TASK DETAILS -
From the entries below, please output exactly the lines starting at the one containing "HasEmailOnSuccess returns a" and ending at the one containing "### GetEmailOnFailureOk", both included.

ENTRIES SUPPLIED -

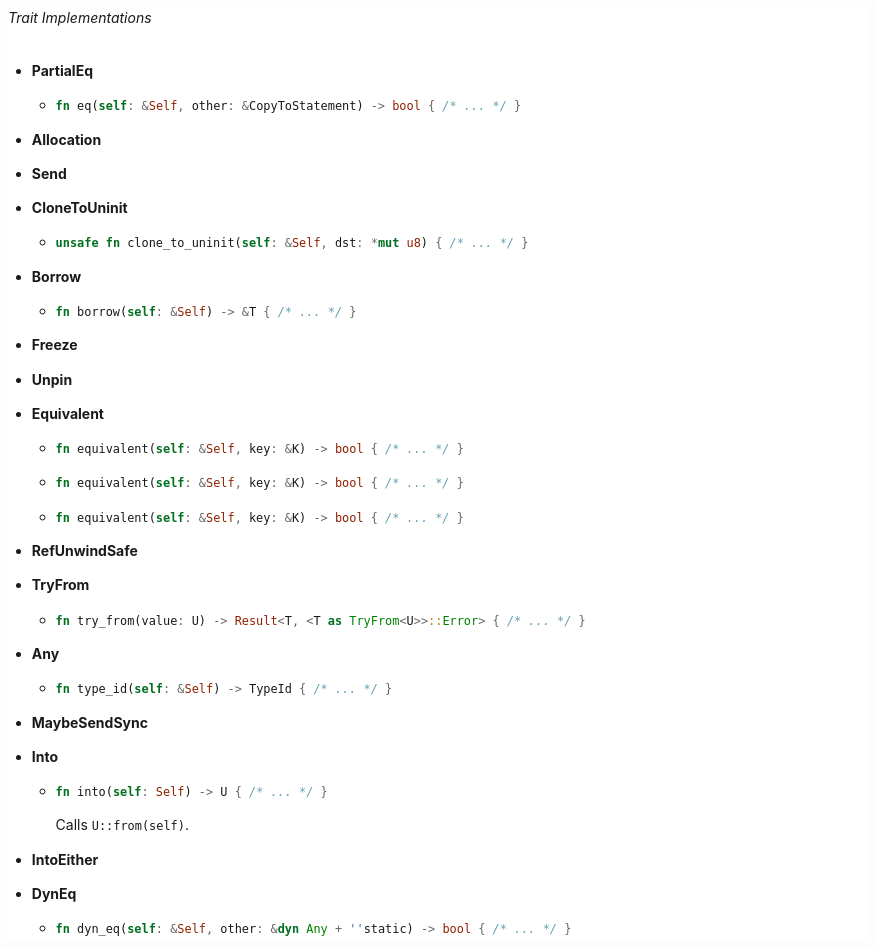 ###### Trait Implementations

- **PartialEq**
  - ```rust
    fn eq(self: &Self, other: &CopyToStatement) -> bool { /* ... */ }
    ```

- **Allocation**
- **Send**
- **CloneToUninit**
  - ```rust
    unsafe fn clone_to_uninit(self: &Self, dst: *mut u8) { /* ... */ }
    ```

- **Borrow**
  - ```rust
    fn borrow(self: &Self) -> &T { /* ... */ }
    ```

- **Freeze**
- **Unpin**
- **Equivalent**
  - ```rust
    fn equivalent(self: &Self, key: &K) -> bool { /* ... */ }
    ```

  - ```rust
    fn equivalent(self: &Self, key: &K) -> bool { /* ... */ }
    ```

  - ```rust
    fn equivalent(self: &Self, key: &K) -> bool { /* ... */ }
    ```

- **RefUnwindSafe**
- **TryFrom**
  - ```rust
    fn try_from(value: U) -> Result<T, <T as TryFrom<U>>::Error> { /* ... */ }
    ```

- **Any**
  - ```rust
    fn type_id(self: &Self) -> TypeId { /* ... */ }
    ```

- **MaybeSendSync**
- **Into**
  - ```rust
    fn into(self: Self) -> U { /* ... */ }
    ```
    Calls `U::from(self)`.

- **IntoEither**
- **DynEq**
  - ```rust
    fn dyn_eq(self: &Self, other: &dyn Any + ''static) -> bool { /* ... */ }
    ```
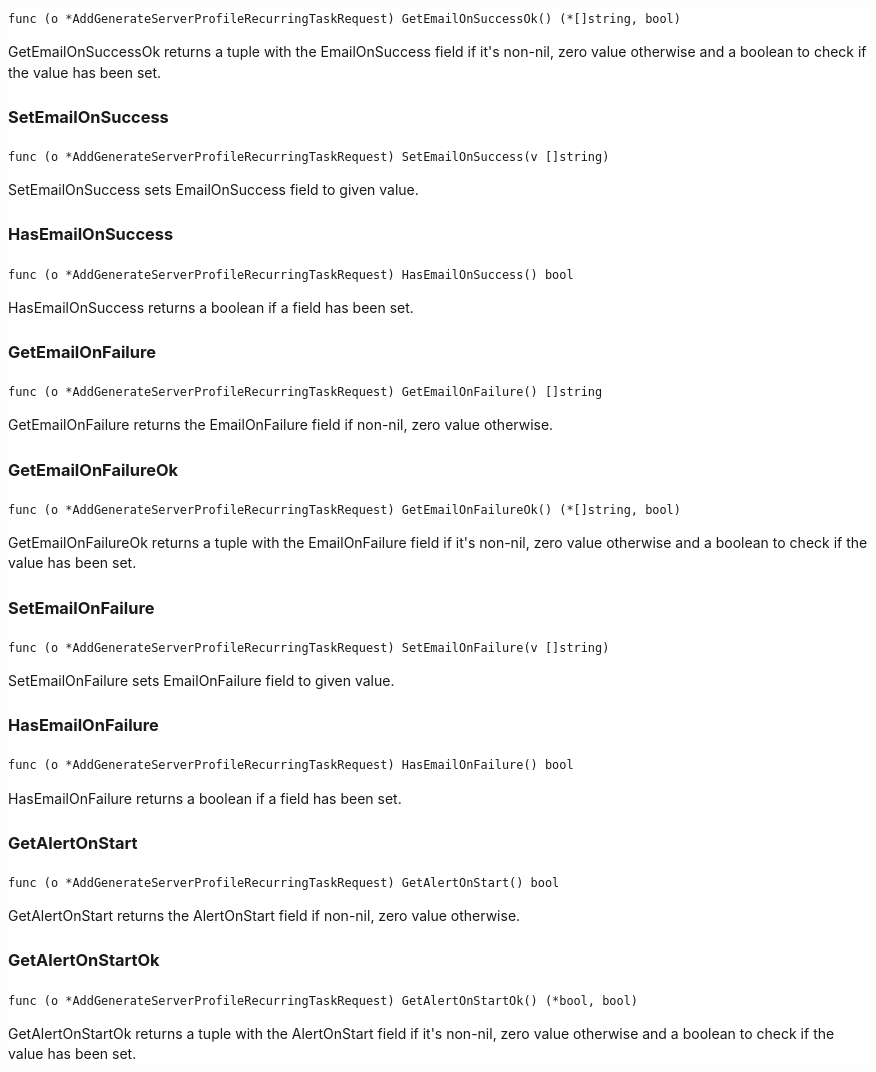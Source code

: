 `func (o *AddGenerateServerProfileRecurringTaskRequest) GetEmailOnSuccessOk() (*[]string, bool)`

GetEmailOnSuccessOk returns a tuple with the EmailOnSuccess field if it's non-nil, zero value otherwise
and a boolean to check if the value has been set.

### SetEmailOnSuccess

`func (o *AddGenerateServerProfileRecurringTaskRequest) SetEmailOnSuccess(v []string)`

SetEmailOnSuccess sets EmailOnSuccess field to given value.

### HasEmailOnSuccess

`func (o *AddGenerateServerProfileRecurringTaskRequest) HasEmailOnSuccess() bool`

HasEmailOnSuccess returns a boolean if a field has been set.

### GetEmailOnFailure

`func (o *AddGenerateServerProfileRecurringTaskRequest) GetEmailOnFailure() []string`

GetEmailOnFailure returns the EmailOnFailure field if non-nil, zero value otherwise.

### GetEmailOnFailureOk

`func (o *AddGenerateServerProfileRecurringTaskRequest) GetEmailOnFailureOk() (*[]string, bool)`

GetEmailOnFailureOk returns a tuple with the EmailOnFailure field if it's non-nil, zero value otherwise
and a boolean to check if the value has been set.

### SetEmailOnFailure

`func (o *AddGenerateServerProfileRecurringTaskRequest) SetEmailOnFailure(v []string)`

SetEmailOnFailure sets EmailOnFailure field to given value.

### HasEmailOnFailure

`func (o *AddGenerateServerProfileRecurringTaskRequest) HasEmailOnFailure() bool`

HasEmailOnFailure returns a boolean if a field has been set.

### GetAlertOnStart

`func (o *AddGenerateServerProfileRecurringTaskRequest) GetAlertOnStart() bool`

GetAlertOnStart returns the AlertOnStart field if non-nil, zero value otherwise.

### GetAlertOnStartOk

`func (o *AddGenerateServerProfileRecurringTaskRequest) GetAlertOnStartOk() (*bool, bool)`

GetAlertOnStartOk returns a tuple with the AlertOnStart field if it's non-nil, zero value otherwise
and a boolean to check if the value has been set.
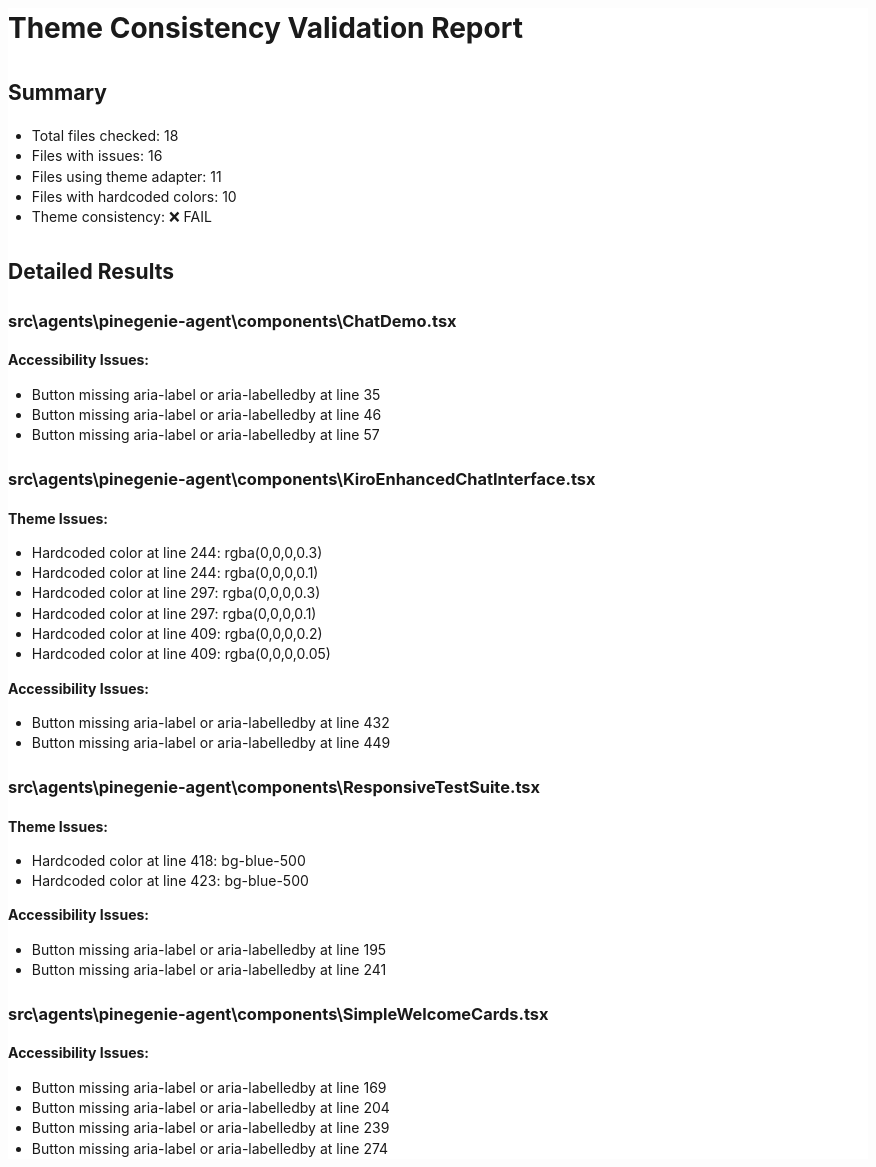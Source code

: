 
# Theme Consistency Validation Report

## Summary
- Total files checked: 18
- Files with issues: 16
- Files using theme adapter: 11
- Files with hardcoded colors: 10
- Theme consistency: ❌ FAIL

## Detailed Results

### src\agents\pinegenie-agent\components\ChatDemo.tsx

**Accessibility Issues:**
- Button missing aria-label or aria-labelledby at line 35
- Button missing aria-label or aria-labelledby at line 46
- Button missing aria-label or aria-labelledby at line 57

### src\agents\pinegenie-agent\components\KiroEnhancedChatInterface.tsx

**Theme Issues:**
- Hardcoded color at line 244: rgba(0,0,0,0.3)
- Hardcoded color at line 244: rgba(0,0,0,0.1)
- Hardcoded color at line 297: rgba(0,0,0,0.3)
- Hardcoded color at line 297: rgba(0,0,0,0.1)
- Hardcoded color at line 409: rgba(0,0,0,0.2)
- Hardcoded color at line 409: rgba(0,0,0,0.05)

**Accessibility Issues:**
- Button missing aria-label or aria-labelledby at line 432
- Button missing aria-label or aria-labelledby at line 449

### src\agents\pinegenie-agent\components\ResponsiveTestSuite.tsx

**Theme Issues:**
- Hardcoded color at line 418: bg-blue-500
- Hardcoded color at line 423: bg-blue-500

**Accessibility Issues:**
- Button missing aria-label or aria-labelledby at line 195
- Button missing aria-label or aria-labelledby at line 241

### src\agents\pinegenie-agent\components\SimpleWelcomeCards.tsx

**Accessibility Issues:**
- Button missing aria-label or aria-labelledby at line 169
- Button missing aria-label or aria-labelledby at line 204
- Button missing aria-label or aria-labelledby at line 239
- Button missing aria-label or aria-labelledby at line 274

OUTPUT OF THE TASK -
HasEmailOnSuccess returns a boolean if a field has been set.

### GetEmailOnFailure

`func (o *AddGenerateServerProfileRecurringTaskRequest) GetEmailOnFailure() []string`

GetEmailOnFailure returns the EmailOnFailure field if non-nil, zero value otherwise.

### GetEmailOnFailureOk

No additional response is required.